The Court held that the proviso excluding a disqualified driver from the class of authorized persons in the policy was not a condition but a definition limiting the type of person who was authorized to drive. It was further held that the effect of sections 4 and 5 of the Act was that a statutory duty was imposed upon, inter alia, the owner of the vehicle to cover by insurance any liability which the owner might incur in respect of injury to third parties arising from the use of the vehicle on the road by such person, persons or classes of persons as may be specified in the policy. The Cross case has no relevance to this case.

       The learned judge dealt with the submissions of counsel at length but did not discuss the important aspects of the Act which have a very substantial bearing on the issues in this appeal. Unfortunately her judgment does not help us much.

She says:

"On my own interpretation of clause 9 use in connection with the insured's business and use for the carriage of passengers in connection with the insured's business clearly covers the respondent as the word business was not qualified to exclude matatu business. If an owner carries on matatu business then it is his own business."
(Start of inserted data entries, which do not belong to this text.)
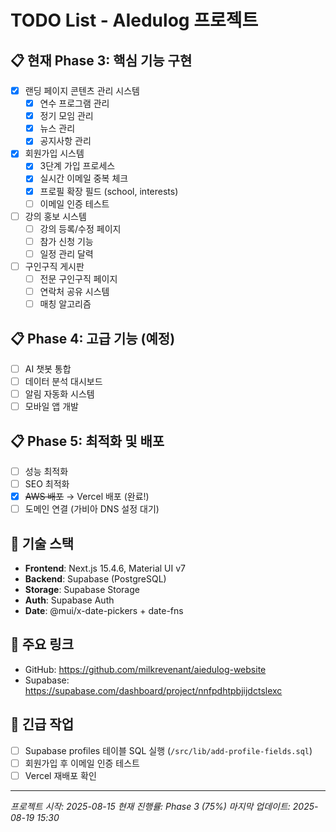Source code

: # TODO List - AIedulog 프로젝트

## 📋 현재 Phase 3: 핵심 기능 구현
- [x] 랜딩 페이지 콘텐츠 관리 시스템
  - [x] 연수 프로그램 관리
  - [x] 정기 모임 관리
  - [x] 뉴스 관리
  - [x] 공지사항 관리
- [x] 회원가입 시스템
  - [x] 3단계 가입 프로세스
  - [x] 실시간 이메일 중복 체크
  - [x] 프로필 확장 필드 (school, interests)
  - [ ] 이메일 인증 테스트
- [ ] 강의 홍보 시스템
  - [ ] 강의 등록/수정 페이지
  - [ ] 참가 신청 기능
  - [ ] 일정 관리 달력
- [ ] 구인구직 게시판
  - [ ] 전문 구인구직 페이지
  - [ ] 연락처 공유 시스템
  - [ ] 매칭 알고리즘

## 📋 Phase 4: 고급 기능 (예정)
- [ ] AI 챗봇 통합
- [ ] 데이터 분석 대시보드
- [ ] 알림 자동화 시스템
- [ ] 모바일 앱 개발

## 📋 Phase 5: 최적화 및 배포
- [ ] 성능 최적화
- [ ] SEO 최적화
- [x] ~~AWS 배포~~ → Vercel 배포 (완료!)
- [ ] 도메인 연결 (가비아 DNS 설정 대기)

## 🔧 기술 스택
- **Frontend**: Next.js 15.4.6, Material UI v7
- **Backend**: Supabase (PostgreSQL)
- **Storage**: Supabase Storage
- **Auth**: Supabase Auth
- **Date**: @mui/x-date-pickers + date-fns

## 🔗 주요 링크
- GitHub: https://github.com/milkrevenant/aiedulog-website
- Supabase: https://supabase.com/dashboard/project/nnfpdhtpbjijdctslexc

## 🔧 긴급 작업
- [ ] Supabase profiles 테이블 SQL 실행 (`/src/lib/add-profile-fields.sql`)
- [ ] 회원가입 후 이메일 인증 테스트
- [ ] Vercel 재배포 확인

---
*프로젝트 시작: 2025-08-15*
*현재 진행률: Phase 3 (75%)*
*마지막 업데이트: 2025-08-19 15:30*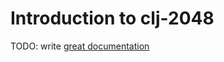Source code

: # Introduction to clj-2048

TODO: write [great documentation](http://jacobian.org/writing/what-to-write/)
      The learned judge failed to consider the effect of the second proviso to section 5 of the Act. We have already dealt with the same and no further elaboration is necessary.

      The appeal must be allowed on the first ground in the memorandum of appeal but as there is a certain amount of uncertainty in the profession as to whether or not a declaratory suit, such as was filed in the Senior Principal Magistrate's Court, could be filed in the magistrate's court we find it necessary to deal with the point. Mrs. Nyaundi for the appellant argued that it was a matter of notoriety that such cases can only be filed in the High Court. She quoted no authorities to support her proposition. It is true that there is such a general belief as urged by Mrs. Nyaundi. But that is not correct. Section 3(1)(c) of the Judicature Act, Cap. 8 Laws of Kenya, gives the High Court and all subordinate courts power to exercise jurisdiction in conformity with the substance of the common law, the doctrines of equity and the statutes of general application in force in England on the 12th August, 1897.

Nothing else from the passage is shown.